About this task:
All that is needed is each line of the entries holding the word "Super", copied as it stands.

Rendered images with source text:
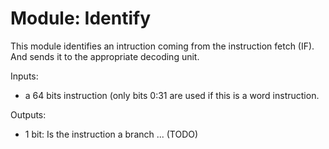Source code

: # Module: Identify

This module identifies an intruction coming from the instruction fetch (IF).
And sends it to the appropriate decoding unit.

Inputs:
- a 64 bits instruction (only bits 0:31 are used if this is a word instruction.

Outputs:
- 1 bit: Is the instruction a branch
... (TODO)
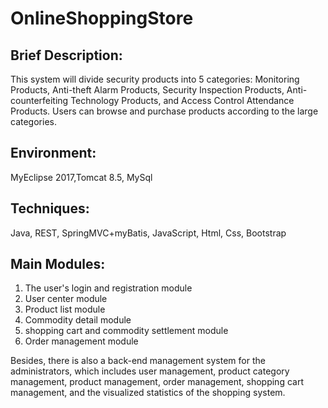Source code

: # OnlineShoppingStore

## Brief Description:
This system will divide security products into 5 categories: Monitoring Products, Anti-theft Alarm Products, Security Inspection Products, Anti-counterfeiting Technology Products, and Access Control Attendance Products. Users can browse and purchase products according to the large categories. 

## Environment: 
MyEclipse 2017,Tomcat 8.5, MySql

## Techniques: 
Java, REST, SpringMVC+myBatis, JavaScript, Html, Css, Bootstrap

## Main Modules:
1.	The user's login and registration module
2.	User center module
3.	Product list module
4.	Commodity detail module
5.	shopping cart and commodity settlement module
6.	Order management module

Besides, there is also a back-end management system for the administrators, which includes user management, product category management, product management, order management, shopping cart management, and the visualized statistics of the shopping system. 
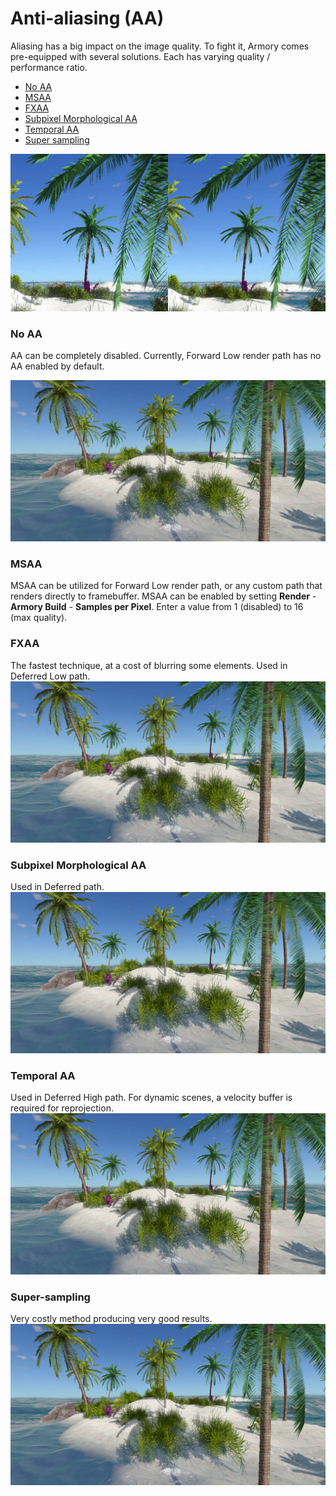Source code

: # Anti-aliasing (AA)

Aliasing has a big impact on the image quality. To fight it, Armory comes pre-equipped with several solutions. Each has varying quality / performance ratio.

- [No AA](#no-aa)
- [MSAA](#msaa)
- [FXAA](#fxaa)
- [Subpixel Morphological AA](#subpixel-morphological-aa)
- [Temporal AA](#taa)
- [Super sampling](#super-sampling)

![](/graphics/img/aa/noaa_taa.jpg)

### No AA

AA can be completely disabled. Currently, Forward Low render path has no AA enabled by default.

![](/graphics/img/aa/noaa.jpg)

### MSAA

MSAA can be utilized for Forward Low render path, or any custom path that renders directly to framebuffer. MSAA can be enabled by setting **Render** - **Armory Build** - **Samples per Pixel**. Enter a value from 1 (disabled) to 16 (max quality).

### FXAA
The fastest technique, at a cost of blurring some elements. Used in Deferred Low path.
![](/graphics/img/aa/fxaa.jpg)

### Subpixel Morphological AA
Used in Deferred path.
![](/graphics/img/aa/smaa.jpg)

### Temporal AA
Used in Deferred High path. For dynamic scenes, a velocity buffer is required for reprojection.
![](/graphics/img/aa/taa_smaa.jpg)

### Super-sampling
Very costly method producing very good results.
![](/graphics/img/aa/taa_smaa_2x.jpg)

Problem solution:
- [Super sampling](#super-sampling)
### Super-sampling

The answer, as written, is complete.